Arrogant Husband

Awal yang Bagus



Awal yang Bagus

0"Benarkah itu, Gam?"     
0

Mata Nina mengerjap-ngerjap, seolah tak percaya dengan ucapan Agam. Ternyata pria itu juga punya rasa yang sama dengannya.     

"Iya, kau berhasil membuatku merasa jatuh cinta lagi."     
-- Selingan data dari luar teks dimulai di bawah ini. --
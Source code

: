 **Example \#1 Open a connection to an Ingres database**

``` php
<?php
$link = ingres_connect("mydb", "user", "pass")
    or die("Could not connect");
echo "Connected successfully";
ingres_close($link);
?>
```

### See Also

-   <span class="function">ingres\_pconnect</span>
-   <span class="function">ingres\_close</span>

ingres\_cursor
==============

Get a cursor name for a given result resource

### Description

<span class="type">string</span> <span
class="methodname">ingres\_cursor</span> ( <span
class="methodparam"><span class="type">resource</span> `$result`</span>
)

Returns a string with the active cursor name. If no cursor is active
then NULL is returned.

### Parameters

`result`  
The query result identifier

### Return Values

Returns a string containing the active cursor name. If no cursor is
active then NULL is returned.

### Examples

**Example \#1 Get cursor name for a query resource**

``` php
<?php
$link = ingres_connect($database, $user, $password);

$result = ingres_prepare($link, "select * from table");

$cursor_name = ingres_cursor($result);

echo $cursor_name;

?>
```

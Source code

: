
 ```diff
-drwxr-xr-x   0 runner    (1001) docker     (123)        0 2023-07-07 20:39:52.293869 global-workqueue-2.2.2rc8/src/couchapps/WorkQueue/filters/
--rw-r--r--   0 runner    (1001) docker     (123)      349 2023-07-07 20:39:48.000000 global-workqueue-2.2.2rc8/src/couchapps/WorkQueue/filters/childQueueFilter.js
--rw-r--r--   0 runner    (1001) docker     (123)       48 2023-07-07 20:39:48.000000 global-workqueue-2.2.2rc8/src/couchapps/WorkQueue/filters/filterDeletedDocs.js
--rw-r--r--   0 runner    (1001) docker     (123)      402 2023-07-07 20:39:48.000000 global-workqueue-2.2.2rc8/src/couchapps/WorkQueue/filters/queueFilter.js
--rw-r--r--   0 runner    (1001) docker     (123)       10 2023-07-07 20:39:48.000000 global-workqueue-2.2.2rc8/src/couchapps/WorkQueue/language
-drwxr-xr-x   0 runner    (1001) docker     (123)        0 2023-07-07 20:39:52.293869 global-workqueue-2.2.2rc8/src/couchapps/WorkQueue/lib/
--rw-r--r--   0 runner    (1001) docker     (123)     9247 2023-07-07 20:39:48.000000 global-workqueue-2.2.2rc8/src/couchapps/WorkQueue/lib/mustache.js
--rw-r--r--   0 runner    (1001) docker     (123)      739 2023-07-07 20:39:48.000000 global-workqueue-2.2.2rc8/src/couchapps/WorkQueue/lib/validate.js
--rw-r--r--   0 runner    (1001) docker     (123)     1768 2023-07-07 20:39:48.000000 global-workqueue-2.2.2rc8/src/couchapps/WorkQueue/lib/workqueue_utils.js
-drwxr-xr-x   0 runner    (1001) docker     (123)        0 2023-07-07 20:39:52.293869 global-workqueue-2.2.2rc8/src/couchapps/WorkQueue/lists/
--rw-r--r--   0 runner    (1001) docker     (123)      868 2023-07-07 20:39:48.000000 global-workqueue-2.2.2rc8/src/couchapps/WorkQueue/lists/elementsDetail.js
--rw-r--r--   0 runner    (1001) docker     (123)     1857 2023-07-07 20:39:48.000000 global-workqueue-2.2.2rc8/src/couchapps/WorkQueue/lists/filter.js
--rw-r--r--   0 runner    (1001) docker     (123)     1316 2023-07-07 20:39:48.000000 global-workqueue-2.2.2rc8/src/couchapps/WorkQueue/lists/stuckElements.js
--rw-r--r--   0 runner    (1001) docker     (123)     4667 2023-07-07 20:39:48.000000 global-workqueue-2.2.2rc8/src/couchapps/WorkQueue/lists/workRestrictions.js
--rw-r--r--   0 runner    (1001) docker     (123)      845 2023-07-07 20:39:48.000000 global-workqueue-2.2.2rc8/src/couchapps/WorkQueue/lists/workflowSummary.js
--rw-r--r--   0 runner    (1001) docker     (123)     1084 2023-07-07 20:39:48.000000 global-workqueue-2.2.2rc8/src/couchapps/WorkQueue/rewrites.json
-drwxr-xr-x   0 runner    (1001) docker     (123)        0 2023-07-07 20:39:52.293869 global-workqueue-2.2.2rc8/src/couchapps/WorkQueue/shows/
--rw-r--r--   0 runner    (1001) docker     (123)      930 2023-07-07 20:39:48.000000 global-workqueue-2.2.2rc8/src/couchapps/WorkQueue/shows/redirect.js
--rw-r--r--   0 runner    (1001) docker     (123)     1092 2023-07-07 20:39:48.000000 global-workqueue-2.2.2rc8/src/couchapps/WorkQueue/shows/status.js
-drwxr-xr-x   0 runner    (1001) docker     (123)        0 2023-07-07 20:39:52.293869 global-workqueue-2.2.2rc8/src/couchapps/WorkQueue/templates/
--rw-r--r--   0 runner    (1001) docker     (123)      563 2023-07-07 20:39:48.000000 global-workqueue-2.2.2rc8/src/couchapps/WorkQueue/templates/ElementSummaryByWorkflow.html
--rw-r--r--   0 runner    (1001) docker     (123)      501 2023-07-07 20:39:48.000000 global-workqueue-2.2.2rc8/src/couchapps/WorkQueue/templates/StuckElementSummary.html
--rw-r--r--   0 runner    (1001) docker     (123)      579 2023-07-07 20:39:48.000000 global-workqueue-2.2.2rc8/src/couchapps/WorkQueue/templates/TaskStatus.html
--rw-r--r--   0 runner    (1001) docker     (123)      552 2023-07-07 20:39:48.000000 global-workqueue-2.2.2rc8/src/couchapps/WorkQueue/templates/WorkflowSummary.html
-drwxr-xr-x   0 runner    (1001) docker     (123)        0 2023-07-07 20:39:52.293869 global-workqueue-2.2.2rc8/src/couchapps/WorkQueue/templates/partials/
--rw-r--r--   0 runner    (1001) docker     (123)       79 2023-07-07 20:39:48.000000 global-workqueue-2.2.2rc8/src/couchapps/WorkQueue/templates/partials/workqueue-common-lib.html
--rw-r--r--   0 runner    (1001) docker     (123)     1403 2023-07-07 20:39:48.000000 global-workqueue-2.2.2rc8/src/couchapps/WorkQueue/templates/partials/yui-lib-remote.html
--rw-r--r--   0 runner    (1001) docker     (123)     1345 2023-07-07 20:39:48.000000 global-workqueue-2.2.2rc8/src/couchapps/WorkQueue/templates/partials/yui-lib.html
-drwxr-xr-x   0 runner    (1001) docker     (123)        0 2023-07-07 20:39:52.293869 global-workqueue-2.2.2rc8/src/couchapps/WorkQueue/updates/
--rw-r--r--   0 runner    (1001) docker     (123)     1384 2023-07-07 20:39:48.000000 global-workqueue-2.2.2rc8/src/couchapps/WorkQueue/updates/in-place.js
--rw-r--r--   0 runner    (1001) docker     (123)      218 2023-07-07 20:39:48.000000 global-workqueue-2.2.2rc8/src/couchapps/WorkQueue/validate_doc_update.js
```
Setelah merasa terpuruk dalam beberapa saat, akhirnya Agam sudah berhasil bangkit dari rasa itu. Kehilangan Reva memang tak mudah untuknya, tapi menemukan Nina jauh lebih membuatnya merasa tenteram. Benar apa yang dikatakan oleh Joseph bahwa obat dari patah hati adalah jatuh cinta lagi.     

Nina tersenyum kegirangan karena rasa cintanya tak bertepuk sebelah tangan. Pria itu menyambut perasaannya dengan penuh sukacita. Kini, Nina ingin sekali menjalin hubungan yang lebih bersama Agam.     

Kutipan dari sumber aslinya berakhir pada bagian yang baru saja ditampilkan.